• [Dataset entries]:
----------

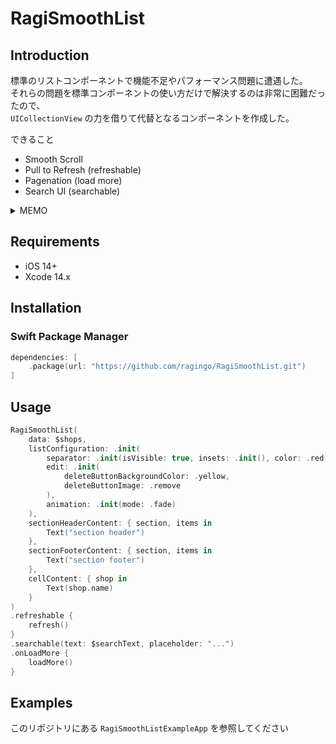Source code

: # RagiSmoothList

## Introduction

標準のリストコンポーネントで機能不足やパフォーマンス問題に遭遇した。  
それらの問題を標準コンポーネントの使い方だけで解決するのは非常に困難だったので、  
`UICollectionView` の力を借りて代替となるコンポーネントを作成した。

できること

- Smooth Scroll
- Pull to Refresh (refreshable)
- Pagenation (load more)
- Search UI (searchable)

<details>
<summary>MEMO</summary>

- `List` の内部で使われているものについては `Instruments` で確認した
  - iOS SDK 16 and iOS 16 -> `UICollectionView`
  - iOS SDK 16 and iOS 15 -> `UITableView`
  - iOS SDK 15 and iOS 16 -> `UITableView`
  - iOS SDK 15 and iOS 15 -> `UITableView`
- パフォーマンスの重大な問題
  - `List` or `List + ForEach` or `ScrollView + LazyVStack + ForEach`
    - `Button` を大量に並べただけで、まともにスクロールできない
      - `Text` に変更するだけで滑らかにスクロールできる...
      - 特に顕著なのは `iPad mini 4th gen`
      - `iPhone 12 Pro` でも、10,000件中 1,000 件を超えた辺りからスクロールが低速になる
  - `List` をうまく使うことでなんとか解決できないかと頑張ったが、どうにもならなかった
- 機能不足の問題
  - Pull to Refresh
    - `List` and iOS 15 未満だと `refreshable` が使えない
  - Load More
    - スクロール領域の終端に到達した際の追加ロードの仕組みがない
    - ※ UIKit にも無い
  - セパレータのデザイン変更
    - `List` and iOS 15 未満だと `listRowSeparator` が使えない
    - `List` and iOS 15 未満だと `listRowSeparatorTint` が使えない

</details>

## Requirements

- iOS 14+
- Xcode 14.x

## Installation

### Swift Package Manager

```swift
dependencies: [
    .package(url: "https://github.com/ragingo/RagiSmoothList.git")
]
```

## Usage

```swift
RagiSmoothList(
    data: $shops,
    listConfiguration: .init(
        separator: .init(isVisible: true, insets: .init(), color: .red),
        edit: .init(
            deleteButtonBackgroundColor: .yellow,
            deleteButtonImage: .remove
        ),
        animation: .init(mode: .fade)
    ),
    sectionHeaderContent: { section, items in
        Text("section header")
    },
    sectionFooterContent: { section, items in
        Text("section footer")
    },
    cellContent: { shop in
        Text(shop.name)
    }
)
.refreshable {
    refresh()
}
.searchable(text: $searchText, placeholder: "...")
.onLoadMore {
    loadMore()
}
```

## Examples

このリポジトリにある `RagiSmoothListExampleApp` を参照してください
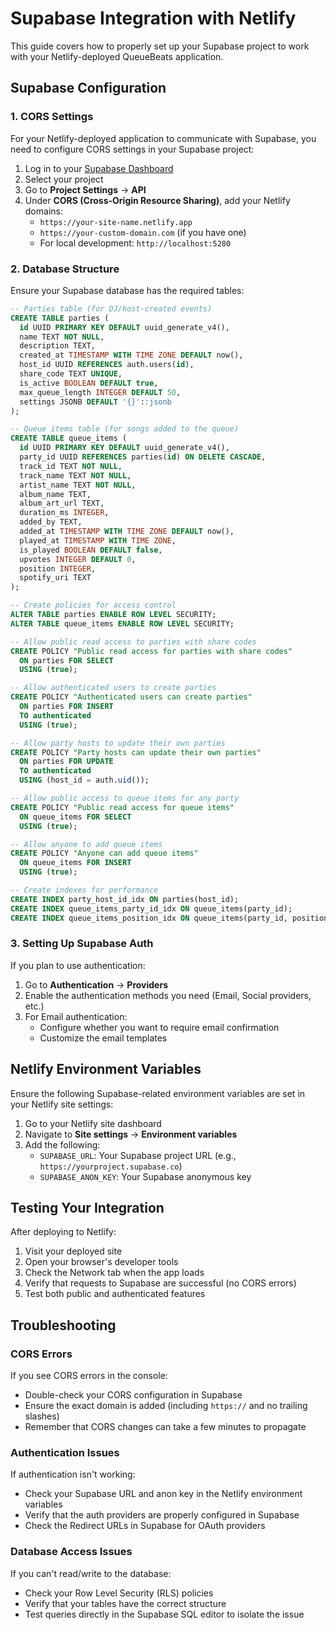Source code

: # Supabase Integration with Netlify

This guide covers how to properly set up your Supabase project to work with your Netlify-deployed QueueBeats application.

## Supabase Configuration

### 1. CORS Settings

For your Netlify-deployed application to communicate with Supabase, you need to configure CORS settings in your Supabase project:

1. Log in to your [Supabase Dashboard](https://app.supabase.com/)
2. Select your project
3. Go to **Project Settings** → **API**
4. Under **CORS (Cross-Origin Resource Sharing)**, add your Netlify domains:
   - `https://your-site-name.netlify.app`
   - `https://your-custom-domain.com` (if you have one)
   - For local development: `http://localhost:5280`

### 2. Database Structure

Ensure your Supabase database has the required tables:

```sql
-- Parties table (for DJ/host-created events)
CREATE TABLE parties (
  id UUID PRIMARY KEY DEFAULT uuid_generate_v4(),
  name TEXT NOT NULL,
  description TEXT,
  created_at TIMESTAMP WITH TIME ZONE DEFAULT now(),
  host_id UUID REFERENCES auth.users(id),
  share_code TEXT UNIQUE,
  is_active BOOLEAN DEFAULT true,
  max_queue_length INTEGER DEFAULT 50,
  settings JSONB DEFAULT '{}'::jsonb
);

-- Queue items table (for songs added to the queue)
CREATE TABLE queue_items (
  id UUID PRIMARY KEY DEFAULT uuid_generate_v4(),
  party_id UUID REFERENCES parties(id) ON DELETE CASCADE,
  track_id TEXT NOT NULL,
  track_name TEXT NOT NULL,
  artist_name TEXT NOT NULL,
  album_name TEXT,
  album_art_url TEXT,
  duration_ms INTEGER,
  added_by TEXT,
  added_at TIMESTAMP WITH TIME ZONE DEFAULT now(),
  played_at TIMESTAMP WITH TIME ZONE,
  is_played BOOLEAN DEFAULT false,
  upvotes INTEGER DEFAULT 0,
  position INTEGER,
  spotify_uri TEXT
);

-- Create policies for access control
ALTER TABLE parties ENABLE ROW LEVEL SECURITY;
ALTER TABLE queue_items ENABLE ROW LEVEL SECURITY;

-- Allow public read access to parties with share codes
CREATE POLICY "Public read access for parties with share codes" 
  ON parties FOR SELECT 
  USING (true);

-- Allow authenticated users to create parties
CREATE POLICY "Authenticated users can create parties" 
  ON parties FOR INSERT 
  TO authenticated 
  USING (true);

-- Allow party hosts to update their own parties
CREATE POLICY "Party hosts can update their own parties" 
  ON parties FOR UPDATE 
  TO authenticated 
  USING (host_id = auth.uid());

-- Allow public access to queue items for any party
CREATE POLICY "Public read access for queue items" 
  ON queue_items FOR SELECT 
  USING (true);

-- Allow anyone to add queue items
CREATE POLICY "Anyone can add queue items" 
  ON queue_items FOR INSERT 
  USING (true);

-- Create indexes for performance
CREATE INDEX party_host_id_idx ON parties(host_id);
CREATE INDEX queue_items_party_id_idx ON queue_items(party_id);
CREATE INDEX queue_items_position_idx ON queue_items(party_id, position);
```

### 3. Setting Up Supabase Auth

If you plan to use authentication:

1. Go to **Authentication** → **Providers**
2. Enable the authentication methods you need (Email, Social providers, etc.)
3. For Email authentication:
   - Configure whether you want to require email confirmation
   - Customize the email templates

## Netlify Environment Variables

Ensure the following Supabase-related environment variables are set in your Netlify site settings:

1. Go to your Netlify site dashboard
2. Navigate to **Site settings** → **Environment variables**
3. Add the following:
   - `SUPABASE_URL`: Your Supabase project URL (e.g., `https://yourproject.supabase.co`)
   - `SUPABASE_ANON_KEY`: Your Supabase anonymous key

## Testing Your Integration

After deploying to Netlify:

1. Visit your deployed site
2. Open your browser's developer tools
3. Check the Network tab when the app loads
4. Verify that requests to Supabase are successful (no CORS errors)
5. Test both public and authenticated features

## Troubleshooting

### CORS Errors

If you see CORS errors in the console:
- Double-check your CORS configuration in Supabase
- Ensure the exact domain is added (including `https://` and no trailing slashes)
- Remember that CORS changes can take a few minutes to propagate

### Authentication Issues

If authentication isn't working:
- Check your Supabase URL and anon key in the Netlify environment variables
- Verify that the auth providers are properly configured in Supabase
- Check the Redirect URLs in Supabase for OAuth providers

### Database Access Issues

If you can't read/write to the database:
- Check your Row Level Security (RLS) policies
- Verify that your tables have the correct structure
- Test queries directly in the Supabase SQL editor to isolate the issue
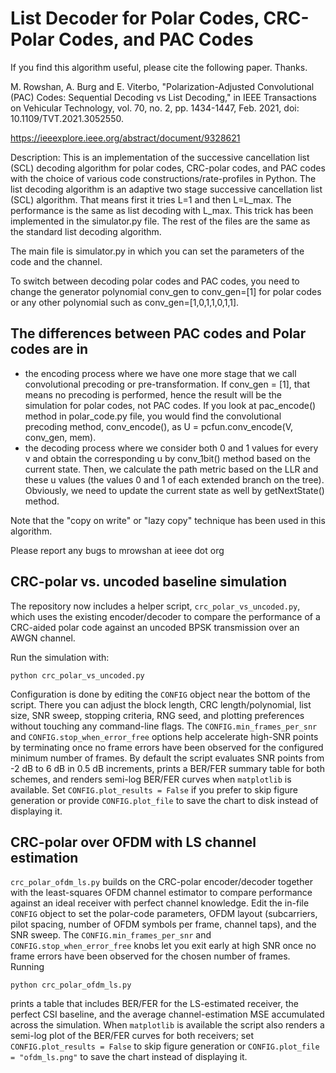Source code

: # List Decoder for Polar Codes, CRC-Polar Codes, and PAC Codes
If you find this algorithm useful, please cite the following paper. Thanks.

M. Rowshan, A. Burg and E. Viterbo, "Polarization-Adjusted Convolutional (PAC) Codes: Sequential Decoding vs List Decoding," in IEEE Transactions on Vehicular Technology, vol. 70, no. 2, pp. 1434-1447, Feb. 2021, doi: 10.1109/TVT.2021.3052550.

https://ieeexplore.ieee.org/abstract/document/9328621

Description: 
This is an implementation of the successive cancellation list (SCL) decoding algorithm for polar codes, CRC-polar codes, and PAC codes with the choice of various code constructions/rate-profiles in Python. 
The list decoding algorithm is an adaptive two stage successive cancellation list (SCL) algorithm. That means first it tries L=1 and then L=L_max. The performance is the same as list decoding with L_max. This trick has been implemented in the simulator.py file. The rest of the files are the same as the standard list decoding algorithm.

The main file is simulator.py in which you can set the parameters of the code and the channel.

To switch between decoding polar codes and PAC codes, you need to change the generator polynomial conv_gen to conv_gen=[1] for polar codes or any other polynomial such as conv_gen=[1,0,1,1,0,1,1].

## The differences between PAC codes and Polar codes are in 
- the encoding process where we have one more stage that we call convolutional precoding or pre-transformation. If conv_gen = [1], that means no precoding is performed, hence the result will be the simulation for polar codes, not PAC codes. If you look at  pac_encode() method in polar_code.py file, you would find the convolutional precoding method, conv_encode(), as U = pcfun.conv_encode(V, conv_gen, mem).
- the decoding process where we consider both 0 and 1 values for every v and obtain the corresponding u by conv_1bit() method based on the current state. Then, we calculate the path metric based on the LLR and these u values (the values 0 and 1 of each extended branch on the tree). Obviously, we need to update the current state as well by getNextState() method.

Note that the "copy on write" or "lazy copy" technique has been used in this algorithm.

Please report any bugs to mrowshan at ieee dot org

## CRC-polar vs. uncoded baseline simulation

The repository now includes a helper script, `crc_polar_vs_uncoded.py`, which
uses the existing encoder/decoder to compare the performance of a CRC-aided
polar code against an uncoded BPSK transmission over an AWGN channel.

Run the simulation with:

```
python crc_polar_vs_uncoded.py
```

Configuration is done by editing the `CONFIG` object near the bottom of the
script. There you can adjust the block length, CRC length/polynomial, list size,
SNR sweep, stopping criteria, RNG seed, and plotting preferences without
touching any command-line flags. The `CONFIG.min_frames_per_snr` and
`CONFIG.stop_when_error_free` options help accelerate high-SNR points by
terminating once no frame errors have been observed for the configured minimum
number of frames. By default the script evaluates SNR points from -2 dB to 6 dB
in 0.5 dB increments, prints a BER/FER summary table for both schemes, and
renders semi-log BER/FER curves when `matplotlib` is available. Set
`CONFIG.plot_results = False` if you prefer to skip figure generation or provide
`CONFIG.plot_file` to save the chart to disk instead of displaying it.

## CRC-polar over OFDM with LS channel estimation

`crc_polar_ofdm_ls.py` builds on the CRC-polar encoder/decoder together with the
least-squares OFDM channel estimator to compare performance against an ideal
receiver with perfect channel knowledge. Edit the in-file `CONFIG` object to set
the polar-code parameters, OFDM layout (subcarriers, pilot spacing, number of
OFDM symbols per frame, channel taps), and the SNR sweep. The
`CONFIG.min_frames_per_snr` and `CONFIG.stop_when_error_free` knobs let you exit
early at high SNR once no frame errors have been observed for the chosen number
of frames. Running

```
python crc_polar_ofdm_ls.py
```

prints a table that includes BER/FER for the LS-estimated receiver, the perfect
CSI baseline, and the average channel-estimation MSE accumulated across the
simulation. When `matplotlib` is available the script also renders a semi-log
plot of the BER/FER curves for both receivers; set `CONFIG.plot_results = False`
to skip figure generation or `CONFIG.plot_file = "ofdm_ls.png"` to save the
chart instead of displaying it.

----------

• [WORK ITEM]: Which lines above include the word "Allow"? Show each one.

• [TASK OUTPUT]:
-- Allow public read access to parties with share codes
-- Allow authenticated users to create parties
-- Allow party hosts to update their own parties
-- Allow public access to queue items for any party
-- Allow anyone to add queue items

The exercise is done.